Comme je l’écrivais précédemment, j’ai plutôt l’impression que ce sont les personnages qui me choisissent… Tout se passe comme si, tandis que je termine l’écriture d’un roman, un personnage se détache, s’installe dans mon imaginaire et m’entraîne ailleurs. C’est exactement ce qui s’est passé avec mes romans pour les adultes : le personnage principal de Les murs blancs apparaît brièvement dans Ha Long;et le personnage principal de Au matin,dans Les murs blancs. Et c’est ce qui se passe avec les romans jeunesse : Élaine était déjà dans La fille d’en face et Adrien, qui sera vraisemblablement le personnage principal du prochain roman jeunesse, fait partie du groupe d’amis d’Élaine dans Le jardin d’Amsterdam.
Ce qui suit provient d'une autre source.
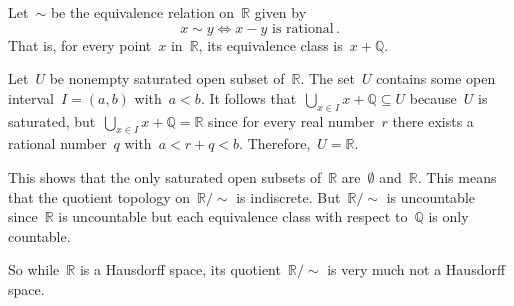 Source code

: Let~$∼$ be the equivalence relation on~$ℝ$ given by
\[
	x ∼ y \iff \text{$x - y$ is rational} \,.
\]
That is, for every point~$x$ in~$ℝ$, its equivalence class is~$x + ℚ$.

Let~$U$ be nonempty saturated open subset of~$ℝ$.
The set~$U$ contains some open interval~$I = (a, b)$ with~$a < b$.
It follows that~$⋃_{x ∈ I} x + ℚ ⊆ U$ because~$U$ is saturated, but~$⋃_{x ∈ I} x + ℚ = ℝ$ since for every real number~$r$ there exists a rational number~$q$ with~$a < r + q < b$.
Therefore,~$U = ℝ$.

This shows that the only saturated open subsets of~$ℝ$ are~$∅$ and~$ℝ$.
This means that the quotient topology on~$ℝ / {∼}$ is indiscrete.
But~$ℝ / {∼}$ is uncountable since~$ℝ$ is uncountable but each equivalence class with respect to~$ℚ$ is only countable.

So while~$ℝ$ is a Hausdorff space, its quotient~$ℝ / {∼}$ is very much not a Hausdorff space.
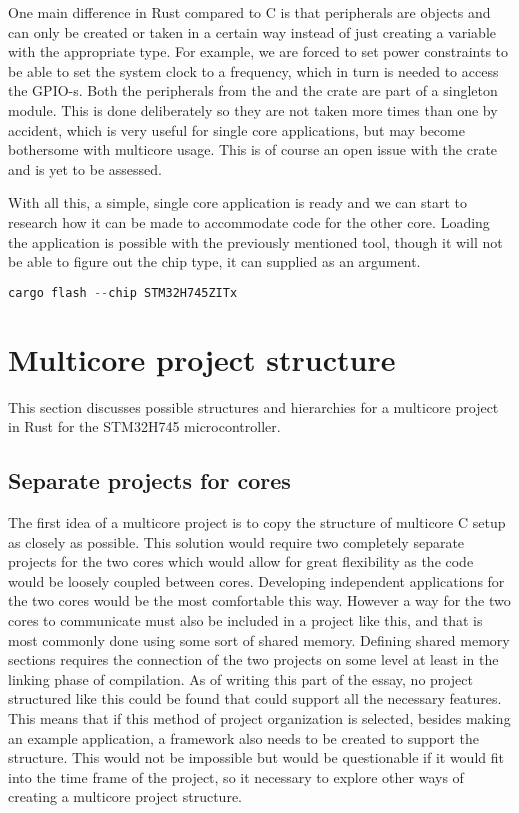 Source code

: One main difference in Rust compared to C is that peripherals are objects and can only be created or taken in a certain way instead of just creating a variable with the appropriate type. For example, we are forced to set power constraints to be able to set the system clock to a frequency, which in turn is needed to access the GPIO-s. Both the peripherals from the  and the  crate are part of a singleton module. This is done deliberately so they are not taken more times than one by accident, which is very useful for single core applications, but may become bothersome with multicore usage. This is of course an open issue with the  crate and is yet to be assessed. \cite{MulticorePeripherals}

With all this, a simple, single core application is ready and we can start to research how it can be made to accommodate code for the other core. Loading the application is possible with the previously mentioned  tool, though it will not be able to figure out the chip type, it can supplied as an argument.

\begin{lstlisting}[language=C,frame=single,float=!ht,label={lst:cargo-flash-1},caption={Flashing the Image with Cargo Flash}]
    cargo flash --chip STM32H745ZITx
\end{lstlisting}

\section{Multicore project structure}

This section discusses possible structures and hierarchies for a multicore project in Rust for the STM32H745 microcontroller.

\subsection{Separate projects for cores}

The first idea of a multicore project is to copy the structure of multicore C setup as closely as possible. This solution would require two completely separate projects for the two cores which would allow for great flexibility as the code would be loosely coupled between cores. Developing independent applications for the two cores would be the most comfortable this way. However a way for the two cores to communicate must also be included in a project like this, and that is most commonly done using some sort of shared memory. Defining shared memory sections requires the connection of the two projects on some level at least in the linking phase of compilation. As of writing this part of the essay, no project structured like this could be found that could support all the necessary features. This means that if this method of project organization is selected, besides making an example application, a framework also needs to be created to support the structure. This would not be impossible but would be questionable if it would fit into the time frame of the project, so it necessary to explore other ways of creating a multicore project structure.

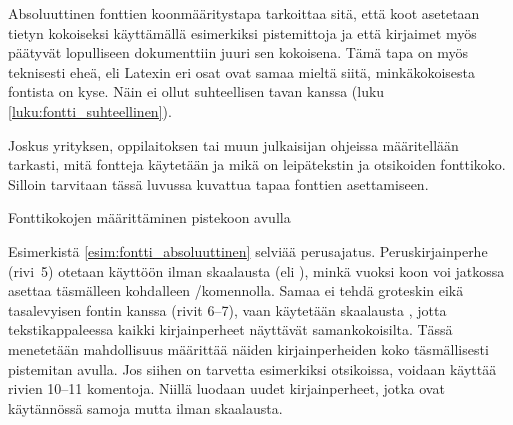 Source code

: Absoluuttinen fonttien koonmääritystapa tarkoittaa sitä, että koot
asetetaan tietyn kokoiseksi käyttämällä esimerkiksi pistemittoja ja että
kirjaimet myös päätyvät lopulliseen dokumenttiin juuri sen kokoisena.
Tämä tapa on myös teknisesti eheä, eli Latexin eri osat ovat samaa
mieltä siitä, minkäkokoisesta fontista on kyse. Näin ei ollut
suhteellisen tavan kanssa (luku \ref{luku:fontti_suhteellinen}).

Joskus yrityksen, oppilaitoksen tai muun julkaisijan ohjeissa
määritellään tarkasti, mitä fontteja käytetään ja mikä on leipätekstin
ja otsikoiden fonttikoko. Silloin tarvitaan tässä luvussa kuvattua tapaa
fonttien asettamiseen.

\begin{esimerkki*}
\caption{Fonttikokojen määrittäminen pistekoon avulla}
\label{esim:fontti_absoluuttinen}
\end{esimerkki*}

Esimerkistä \ref{esim:fontti_absoluuttinen} selviää perus\-ajatus.
Peruskirjainperhe (rivi~5) otetaan käyttöön ilman skaalausta (eli
), minkä vuoksi koon voi jatkossa asettaa täsmälleen
kohdalleen \-/komennolla. Samaa ei tehdä groteskin
eikä tasalevyisen fontin kanssa (rivit 6--7), vaan käytetään skaalausta
, jotta tekstikappaleessa kaikki kirjainperheet
näyttävät samankokoisilta. Tässä menetetään mahdollisuus määrittää
näiden kirjainperheiden koko täsmällisesti pistemitan avulla. Jos siihen
on tarvetta esimerkiksi otsikoissa, voidaan käyttää rivien 10--11
komentoja. Niillä luodaan uudet kirjainperheet, jotka ovat käytännössä
samoja mutta ilman skaalausta.

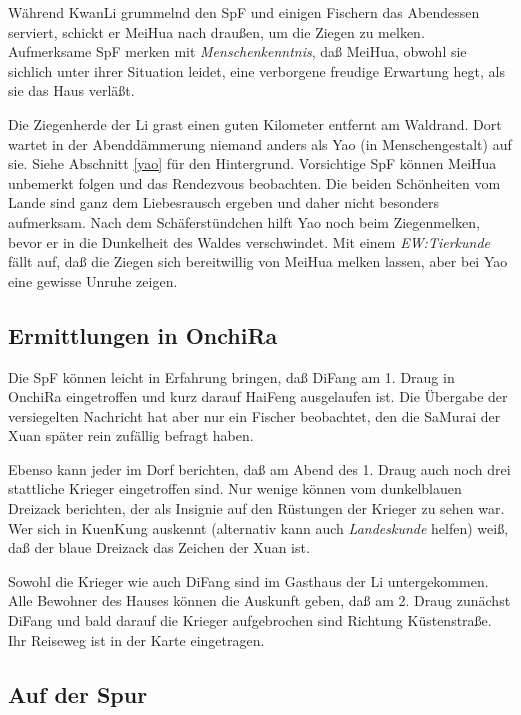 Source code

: \documentclass[
a4paper,
twoside,
DIV=calc,
BCOR=4mm,
fontsize=9pt,
twocolumn=on,
titlepage=on,
parskip=half
]{scrartcl}
\begin{document}
Während KwanLi grummelnd den SpF und einigen Fischern das Abendessen
serviert, schickt er MeiHua nach draußen, um die Ziegen zu
melken. Aufmerksame SpF merken mit \emph{Menschenkenntnis}, daß
MeiHua, obwohl sie sichlich unter ihrer Situation leidet, eine
verborgene freudige Erwartung hegt, als sie das Haus verläßt.

Die Ziegenherde der Li grast einen guten Kilometer entfernt am
Waldrand. Dort wartet in der Abenddämmerung niemand anders als Yao (in
Menschengestalt) auf sie. Siehe Abschnitt \ref{yao} für den
Hintergrund. Vorsichtige SpF können MeiHua unbemerkt folgen und das
Rendezvous beobachten. Die beiden Schönheiten vom Lande sind ganz dem
Liebesrausch ergeben und daher nicht besonders aufmerksam. Nach dem
Schäferstündchen hilft Yao noch beim Ziegenmelken, bevor er in die
Dunkelheit des Waldes verschwindet. Mit einem \emph{EW:Tierkunde}
fällt auf, daß die Ziegen sich bereitwillig von MeiHua melken
lassen, aber bei Yao eine gewisse Unruhe zeigen.

\subsection{Ermittlungen in OnchiRa}

Die SpF können leicht in Erfahrung bringen, daß DiFang am 1. Draug in
OnchiRa eingetroffen und kurz darauf HaiFeng ausgelaufen ist. Die
Übergabe der versiegelten Nachricht hat aber nur ein Fischer
beobachtet, den die SaMurai der Xuan später rein zufällig befragt
haben.

Ebenso kann jeder im Dorf berichten, daß am Abend des 1. Draug auch
noch drei stattliche Krieger eingetroffen sind. Nur wenige können vom
dunkelblauen Dreizack berichten, der als Insignie auf den Rüstungen
der Krieger zu sehen war. Wer sich in KuenKung auskennt (alternativ
kann auch \emph{Landeskunde} helfen) weiß, daß der blaue Dreizack das
Zeichen der Xuan ist.

Sowohl die Krieger wie auch DiFang sind im Gasthaus der Li
untergekommen. Alle Bewohner des Hauses können die Auskunft geben, daß
am 2. Draug zunächst DiFang und bald darauf die Krieger aufgebrochen
sind Richtung Küstenstraße. Ihr Reiseweg ist in der Karte eingetragen.

\subsection{Auf der Spur}
\end{document}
J’écris de façon très instinctive, intuitive, presque organique, mais, à un niveau plus rationnel, je crois que j’aime créer des univers romanesques. Non pas des séries, puisque les romans se lisent séparément sans que le lecteur soit incommodé, mais un peu comme ce que fait Aki Shimazaki.

Vous écrivez pour le lectorat jeunesse, mais également pour les adultes. Votre approche de l’écriture, du choix des thèmes, est-elle la même dans les deux cas?
Oui, au sens où les personnages s’imposent. Parfois, ce personnage a 35 ans; d’autres fois, 16, 89 ou même 5 ans comme c’était le cas dans les deux albums illustrés par Stéphane Olivier et Gilles Boulerice, Rose-Fuchsia et la nouvelle école et Rose-Fuchsia et les mamans, parus aux Éditions du soleil de minuit en 2007 et 2010. Avec le personnage vient donc une histoire : Rose-Fuchsia est différente, car elle est adoptée; Élaine ressent des sentiments mêlés d’affection et de jalousie envers son amie Lena; Adèle vit dans le souvenir de son unique et grand amour; ou encore Isa tente de donner un autre sens à sa vie après une maladie grave (Les murs blancs),etc. Le « thème » est ainsi intrinsèquement lié aux personnages. Je ne cherche pas volontairement et consciemment à « traiter » de ceci ou de cela. Je me plonge dans le monde intérieur du personnage, ses émotions et ses réactions face à une situation qu’il vit.

Dans les deux cas (adulte et adolescent), je fais confiance aux lecteurs. J’aime leur laisser de la place, les faire voyager au cœur de leur propre imaginaire, ne pas leur donner toutes les réponses, leur permettre même d’inventer la suite comme dans le cas de La fille d’en face. Dans les textes pour les plus jeunes, je ferme davantage le récit pour que l’enfant ait des réponses, qu’il ne soit pas laissé en suspens, tout en sollicitant néanmoins son imaginaire.